No. 4. Amplify your fan activity. Good example: Marty Collins. Also: Microsot had a video conference of what do you do with your pc. It was a big success and enabled Microsoft to aggregate fan activity.
But here's the challenge for companies: Only empowered workers can serve empowered customers. Increasingly, customers are assuming the duties once owned by IT specialists. Companies should regard the consumerization of IT as not a problem but an opportunity. To know what's happening "out there," to remain engaged with the world of the customers, you need to empower the employees.
IT staff is accustomed to having sole responsibility for software. But now we're seeing that employees are using applications not sanctioned by IT - why? To get the job done better. If the employer throws up barriers, the workers will still find ways to get around them. So employers need to approach things differently.
Companies need a new contract - a new way of letting works increase their work productivity by any means they can, any software they can. Some examples: A worker within Black & Decker created instructional videos using YouTube. Black & Decker then created their own YouTube channel to support these efforts. At IBM, Gina Poole made collaborations possible using their Intranet.
How does the employwer support the empowered employee? With a HERO contract. Employees can create, but must know the company's mission, and the boundaries must be carefully spelled out. Bosses need to think differently about technology: Works need mobile apps, Facebook, Twitter, Foursquare, etc. Business manager need to recognize that technology is now part of the landscape that they can't ignore. IT has to stop being a barrier and let workers create and flourish in the work environment.
Not surprisingly, all these ideas were anticipated in The ClueTrain Manifesto some 15 years ago. Examples: Thesis #12: The networked market knows more than companies about their products.
There are 3 models for efficient groundswell among customers:
- Build a service team
- Integrate service and marketing
- Make service a core value
Also ClueTrain Thesis #42: People talk to each other directly inside the company. This results in 5 ways to maximize collaboration:
- Extend existing tools
- Create value
- Dedicate people to project
- [lost the rest, but it's in the book]
It was a very nice talk. Unlike previous talks I've seen, this one really tried to wrestle with the notion that employees must be up to the energy of the consumers. They must be "on call" to explore whatever software, sites that consumers are using which could add value to the product.

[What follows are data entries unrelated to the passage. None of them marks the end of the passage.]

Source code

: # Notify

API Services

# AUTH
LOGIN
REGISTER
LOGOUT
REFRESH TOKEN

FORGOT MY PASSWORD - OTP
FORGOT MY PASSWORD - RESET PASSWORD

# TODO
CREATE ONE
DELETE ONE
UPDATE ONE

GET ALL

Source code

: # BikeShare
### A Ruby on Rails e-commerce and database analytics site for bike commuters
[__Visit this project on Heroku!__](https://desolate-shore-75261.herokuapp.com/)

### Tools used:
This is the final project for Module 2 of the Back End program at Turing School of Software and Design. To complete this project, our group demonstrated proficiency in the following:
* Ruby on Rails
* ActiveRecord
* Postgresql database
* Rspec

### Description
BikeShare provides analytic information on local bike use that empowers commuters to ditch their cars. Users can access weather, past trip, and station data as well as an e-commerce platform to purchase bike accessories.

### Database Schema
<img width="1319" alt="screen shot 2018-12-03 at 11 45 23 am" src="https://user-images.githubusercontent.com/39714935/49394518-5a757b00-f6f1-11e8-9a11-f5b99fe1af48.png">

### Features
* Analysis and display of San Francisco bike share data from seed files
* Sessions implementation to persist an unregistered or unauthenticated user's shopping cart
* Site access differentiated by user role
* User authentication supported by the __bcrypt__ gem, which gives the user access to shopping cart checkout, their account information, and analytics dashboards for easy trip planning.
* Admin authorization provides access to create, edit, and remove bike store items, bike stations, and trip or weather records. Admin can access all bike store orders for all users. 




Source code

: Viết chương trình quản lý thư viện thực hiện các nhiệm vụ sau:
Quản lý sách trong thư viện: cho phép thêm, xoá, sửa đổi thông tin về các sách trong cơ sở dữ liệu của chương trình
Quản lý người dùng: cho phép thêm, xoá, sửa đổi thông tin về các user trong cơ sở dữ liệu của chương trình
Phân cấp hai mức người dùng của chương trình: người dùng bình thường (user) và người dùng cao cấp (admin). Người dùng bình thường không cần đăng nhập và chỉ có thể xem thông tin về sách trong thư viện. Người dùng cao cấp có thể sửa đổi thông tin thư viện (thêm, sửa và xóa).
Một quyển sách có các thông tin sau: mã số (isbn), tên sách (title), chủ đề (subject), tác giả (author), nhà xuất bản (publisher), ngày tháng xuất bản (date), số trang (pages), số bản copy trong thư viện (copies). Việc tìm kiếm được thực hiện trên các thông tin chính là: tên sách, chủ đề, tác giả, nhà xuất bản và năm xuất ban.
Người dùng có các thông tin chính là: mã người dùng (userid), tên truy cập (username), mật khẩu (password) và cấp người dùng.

Closer to the library world, the only place I've really seen this work is at the Smithsonian, where they have their own social network. Of course, most community libraries probably don't have the staff or resources to create and maintain these networks. There's no reason to think they'll be static, or will stay on one platform or one site. So being an empowered employee will require a great deal of committment and work. It's not going to be a job "extra responsibility" but will soon be an essential responsibility of every job.
For me it was one of the best talks on Tuesday, well presented. It elaborated on themes presented in the earlier Web 2.0 Expos - namely that there is so much more one can do if one harnesses the energy of customers - letting them create, and giving them a space (e.g. a company social network) in which to create.